This is not a simple story. This is an eternal story of life, and of freedom. The story of Rosa Parks, and the story of thousands of fighters.
When you witness these stories, you’re not going to be able to breathe. And then, you breathe again, because you realize how precious life is and how valuable freedom is. You breathe, knowing that to live is to fight for a cause, for your rights and for your life. You fight, to breathe again.
It all started on a bus…
On December 1, 1955, Rosa Parks changed the course of history, inspiring the African American community. “Women who behave, rarely make History” was written on some T-shirts at the Rosa Parks Museum in Montgomery, Alabama. That December day, Rosa didn’t “behave.” On the contrary, the woman who believed that “you must never be fearful about what you are doing when it’s right” wasn’t afraid of rejecting bus driver James F. Blake’s order to give her seat to a white passenger.
When the policeman asked her if she would stand up, she replied, “No.” When he said that he would arrest her, she replied, “You may do that,” defining herself as a protester not a victim.
After Rosa’s arrest, Jo Ann Robinson, President of the Women’s Political Council, wrote and mimeographed tens of thousands of leaflets calling for a boycott of Montgomery city buses. Then they were distributed to 50,000 of Montgomery’s Black citizens, encouraging them to stay off the buses. “Negroes have rights, too, for if Negroes did not ride the buses, they could not operate,” she wrote.[1]
In the Museum, located on the site of Rosa’s arrest, you can hear troubling stories from the African American community, describing their treatment on the buses as horrible and humiliating. That’s why, in response to the boycott call, thousands of African American citizens refused to ride the buses on December 5, 1955. The time was now. The protest had begun. This was also the day of Rosa’s trial. Civil Rights leader E.D. Nixon arrived at the jail to post her bail. She was found guilty of the 1945 State segregated bus statute and fined $10.
A group called the Montgomery Improvement Association was formed to lead the protest. Dr. Martin Luther King, Jr. was chosen as the group’s leader. “We’re here this evening for serious business. We’re here in a general sense because first and foremost, we are American citizens, and we are determined to acquire our citizenship to the fullness of its meaning,” said the leader at that first mass meeting on December 5, 1955.
The Museum documents the chronological historical facts: large meetings were held after December 5, and donations were given to help the protest. On the other side, Montgomery Police arrested eighty-nine protest leaders, saying the protest was against local law. And it kept an eye on the carpoolers, looking for evidence that they were breaking the law.
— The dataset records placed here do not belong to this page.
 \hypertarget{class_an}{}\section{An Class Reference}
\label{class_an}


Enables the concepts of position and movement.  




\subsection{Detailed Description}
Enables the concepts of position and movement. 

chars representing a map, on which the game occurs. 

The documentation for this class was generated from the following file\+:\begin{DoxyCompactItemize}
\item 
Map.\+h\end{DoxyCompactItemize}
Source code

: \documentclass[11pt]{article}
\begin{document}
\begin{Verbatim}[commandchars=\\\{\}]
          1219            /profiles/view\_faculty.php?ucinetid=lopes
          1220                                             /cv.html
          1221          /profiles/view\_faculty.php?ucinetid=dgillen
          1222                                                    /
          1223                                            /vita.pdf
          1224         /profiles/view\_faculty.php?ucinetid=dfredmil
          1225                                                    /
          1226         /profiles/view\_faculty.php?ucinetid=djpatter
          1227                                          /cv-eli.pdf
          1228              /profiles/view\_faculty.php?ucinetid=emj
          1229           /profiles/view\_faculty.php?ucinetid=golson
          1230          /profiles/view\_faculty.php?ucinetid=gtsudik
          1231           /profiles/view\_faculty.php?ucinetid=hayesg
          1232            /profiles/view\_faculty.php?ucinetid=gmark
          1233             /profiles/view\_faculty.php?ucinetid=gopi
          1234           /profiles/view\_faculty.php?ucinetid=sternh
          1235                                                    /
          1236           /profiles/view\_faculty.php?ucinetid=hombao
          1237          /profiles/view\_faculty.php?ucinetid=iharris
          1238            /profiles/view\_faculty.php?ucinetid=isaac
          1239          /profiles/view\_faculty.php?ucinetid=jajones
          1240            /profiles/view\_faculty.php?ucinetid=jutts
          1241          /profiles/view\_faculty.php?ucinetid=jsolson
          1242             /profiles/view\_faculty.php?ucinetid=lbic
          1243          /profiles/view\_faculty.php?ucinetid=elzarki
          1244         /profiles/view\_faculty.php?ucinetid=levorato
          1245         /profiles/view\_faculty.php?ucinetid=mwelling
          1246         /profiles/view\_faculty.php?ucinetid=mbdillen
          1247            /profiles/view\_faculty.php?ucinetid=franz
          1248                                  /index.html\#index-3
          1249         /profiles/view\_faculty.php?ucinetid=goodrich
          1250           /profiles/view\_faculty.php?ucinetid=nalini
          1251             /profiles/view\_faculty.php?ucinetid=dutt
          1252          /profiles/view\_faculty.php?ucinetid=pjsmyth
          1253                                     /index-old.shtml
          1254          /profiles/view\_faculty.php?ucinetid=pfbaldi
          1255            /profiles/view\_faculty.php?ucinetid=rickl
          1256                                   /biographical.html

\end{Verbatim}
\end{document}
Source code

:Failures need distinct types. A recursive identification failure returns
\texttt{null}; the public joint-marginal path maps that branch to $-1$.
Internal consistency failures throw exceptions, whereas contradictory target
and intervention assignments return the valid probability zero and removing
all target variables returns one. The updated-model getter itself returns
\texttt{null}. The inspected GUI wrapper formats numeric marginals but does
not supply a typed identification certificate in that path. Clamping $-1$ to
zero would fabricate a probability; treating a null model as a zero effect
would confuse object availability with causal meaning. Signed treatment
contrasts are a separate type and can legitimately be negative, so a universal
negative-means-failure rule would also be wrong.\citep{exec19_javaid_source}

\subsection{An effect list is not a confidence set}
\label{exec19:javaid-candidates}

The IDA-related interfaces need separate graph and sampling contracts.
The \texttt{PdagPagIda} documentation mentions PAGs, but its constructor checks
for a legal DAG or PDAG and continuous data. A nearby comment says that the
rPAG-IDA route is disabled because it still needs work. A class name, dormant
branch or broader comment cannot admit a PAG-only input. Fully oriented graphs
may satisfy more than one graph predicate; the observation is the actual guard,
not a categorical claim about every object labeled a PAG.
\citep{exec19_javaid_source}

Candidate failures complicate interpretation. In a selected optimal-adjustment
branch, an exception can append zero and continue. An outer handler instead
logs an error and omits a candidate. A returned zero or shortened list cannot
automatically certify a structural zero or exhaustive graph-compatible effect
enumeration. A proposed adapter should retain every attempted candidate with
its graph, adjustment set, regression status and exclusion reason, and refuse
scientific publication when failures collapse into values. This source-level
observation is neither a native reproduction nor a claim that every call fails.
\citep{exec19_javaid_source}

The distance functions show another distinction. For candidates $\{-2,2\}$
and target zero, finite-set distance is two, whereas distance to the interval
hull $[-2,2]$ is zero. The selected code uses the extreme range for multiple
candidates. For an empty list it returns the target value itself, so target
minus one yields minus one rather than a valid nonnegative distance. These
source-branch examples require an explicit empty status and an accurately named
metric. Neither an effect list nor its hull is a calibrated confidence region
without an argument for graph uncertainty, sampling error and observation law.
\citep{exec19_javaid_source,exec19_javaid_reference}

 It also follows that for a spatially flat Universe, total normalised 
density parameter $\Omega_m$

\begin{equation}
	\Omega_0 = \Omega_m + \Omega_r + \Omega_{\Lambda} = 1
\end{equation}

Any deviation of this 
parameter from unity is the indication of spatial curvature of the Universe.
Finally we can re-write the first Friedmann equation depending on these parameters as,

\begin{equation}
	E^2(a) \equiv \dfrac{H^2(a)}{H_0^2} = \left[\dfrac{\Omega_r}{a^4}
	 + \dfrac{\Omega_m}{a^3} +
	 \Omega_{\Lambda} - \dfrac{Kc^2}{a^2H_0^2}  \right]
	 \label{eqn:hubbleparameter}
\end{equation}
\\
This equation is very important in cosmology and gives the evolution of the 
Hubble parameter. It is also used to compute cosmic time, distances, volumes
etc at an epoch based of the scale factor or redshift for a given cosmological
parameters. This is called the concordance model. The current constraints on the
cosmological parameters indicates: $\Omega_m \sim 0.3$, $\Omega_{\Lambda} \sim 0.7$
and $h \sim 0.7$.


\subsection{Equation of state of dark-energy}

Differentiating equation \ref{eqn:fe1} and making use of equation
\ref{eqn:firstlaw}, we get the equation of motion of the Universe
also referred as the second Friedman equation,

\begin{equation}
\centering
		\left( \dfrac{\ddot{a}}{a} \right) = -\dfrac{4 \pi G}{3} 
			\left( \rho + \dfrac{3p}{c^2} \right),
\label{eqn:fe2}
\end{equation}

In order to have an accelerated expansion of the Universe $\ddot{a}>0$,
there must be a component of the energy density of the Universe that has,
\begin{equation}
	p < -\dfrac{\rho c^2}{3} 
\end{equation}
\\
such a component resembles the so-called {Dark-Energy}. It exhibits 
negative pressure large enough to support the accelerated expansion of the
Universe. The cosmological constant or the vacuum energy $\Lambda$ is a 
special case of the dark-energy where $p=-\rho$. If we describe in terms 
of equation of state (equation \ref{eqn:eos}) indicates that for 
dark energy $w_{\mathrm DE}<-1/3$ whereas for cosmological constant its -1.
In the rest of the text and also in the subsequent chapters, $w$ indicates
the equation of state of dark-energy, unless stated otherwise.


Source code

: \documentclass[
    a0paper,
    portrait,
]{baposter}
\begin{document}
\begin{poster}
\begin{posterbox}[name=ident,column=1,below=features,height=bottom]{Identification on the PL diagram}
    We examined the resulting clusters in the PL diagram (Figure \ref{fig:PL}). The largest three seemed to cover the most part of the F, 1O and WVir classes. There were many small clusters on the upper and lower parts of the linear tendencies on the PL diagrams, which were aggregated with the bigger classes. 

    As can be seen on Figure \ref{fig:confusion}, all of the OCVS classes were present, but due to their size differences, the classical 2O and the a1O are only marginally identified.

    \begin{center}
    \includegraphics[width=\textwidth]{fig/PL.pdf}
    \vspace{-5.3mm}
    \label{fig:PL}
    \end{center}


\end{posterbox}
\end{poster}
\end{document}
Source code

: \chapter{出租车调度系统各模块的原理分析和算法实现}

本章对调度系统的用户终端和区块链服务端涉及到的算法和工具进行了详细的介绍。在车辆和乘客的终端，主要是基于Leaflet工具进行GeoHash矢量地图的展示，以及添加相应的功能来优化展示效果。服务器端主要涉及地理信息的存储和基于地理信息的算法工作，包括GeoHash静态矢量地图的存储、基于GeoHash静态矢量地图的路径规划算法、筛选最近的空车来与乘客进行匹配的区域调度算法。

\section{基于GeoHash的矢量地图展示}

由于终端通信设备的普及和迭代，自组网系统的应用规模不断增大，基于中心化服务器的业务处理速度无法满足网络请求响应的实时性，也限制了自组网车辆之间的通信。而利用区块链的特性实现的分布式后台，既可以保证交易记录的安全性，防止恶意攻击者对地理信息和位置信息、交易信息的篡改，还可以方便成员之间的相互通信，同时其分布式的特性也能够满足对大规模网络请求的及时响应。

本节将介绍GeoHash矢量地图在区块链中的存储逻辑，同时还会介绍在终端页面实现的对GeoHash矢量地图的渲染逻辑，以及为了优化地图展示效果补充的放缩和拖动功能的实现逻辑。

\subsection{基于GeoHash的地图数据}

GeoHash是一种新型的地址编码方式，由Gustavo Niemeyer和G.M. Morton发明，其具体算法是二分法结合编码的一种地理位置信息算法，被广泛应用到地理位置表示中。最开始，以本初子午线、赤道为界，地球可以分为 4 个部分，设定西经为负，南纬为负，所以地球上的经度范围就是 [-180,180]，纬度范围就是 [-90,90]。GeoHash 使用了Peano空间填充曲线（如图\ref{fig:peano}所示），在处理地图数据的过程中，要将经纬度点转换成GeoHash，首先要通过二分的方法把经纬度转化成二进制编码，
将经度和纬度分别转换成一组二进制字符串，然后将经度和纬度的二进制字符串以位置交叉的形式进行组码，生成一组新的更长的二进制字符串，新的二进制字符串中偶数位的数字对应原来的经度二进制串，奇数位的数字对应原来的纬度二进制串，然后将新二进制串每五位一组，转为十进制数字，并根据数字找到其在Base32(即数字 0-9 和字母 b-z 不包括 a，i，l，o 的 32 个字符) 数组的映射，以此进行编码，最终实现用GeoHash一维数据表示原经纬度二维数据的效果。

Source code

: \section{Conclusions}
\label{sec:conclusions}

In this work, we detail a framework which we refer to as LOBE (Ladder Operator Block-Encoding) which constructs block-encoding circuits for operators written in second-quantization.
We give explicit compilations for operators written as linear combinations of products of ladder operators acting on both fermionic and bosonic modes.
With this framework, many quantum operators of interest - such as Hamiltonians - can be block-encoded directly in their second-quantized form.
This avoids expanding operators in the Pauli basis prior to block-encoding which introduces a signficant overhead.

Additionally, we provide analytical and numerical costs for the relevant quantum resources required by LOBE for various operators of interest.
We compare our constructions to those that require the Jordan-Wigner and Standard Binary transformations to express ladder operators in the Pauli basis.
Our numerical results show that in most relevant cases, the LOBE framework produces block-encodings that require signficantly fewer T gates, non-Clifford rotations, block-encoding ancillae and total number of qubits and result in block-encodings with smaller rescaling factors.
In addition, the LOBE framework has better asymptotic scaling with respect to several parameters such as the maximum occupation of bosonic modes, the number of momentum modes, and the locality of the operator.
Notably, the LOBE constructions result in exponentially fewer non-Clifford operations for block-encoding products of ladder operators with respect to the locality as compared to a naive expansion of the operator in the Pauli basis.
Despite the pressures, the buses remained empty. People kept walking or carpooling for months. Jo Ann said that Dr. Martin Luther King Jr. “can move people with words.” He believed in non-violence with passive resistance. The only weapon people carried was the weapon of protest.
The Alabama Historical Association described the 382- day boycott as “the first sustained mass demonstration against segregation in the U.S. A boycott that launched the 20th– century Civil Rights movements.”
Finally, on December 21, 1956, the mandate from the United States Supreme Court arrived in Montgomery, which made segregating seats on buses illegal. The battle was won! And Rosa Parks was described as the Mother of the Civil Rights movement.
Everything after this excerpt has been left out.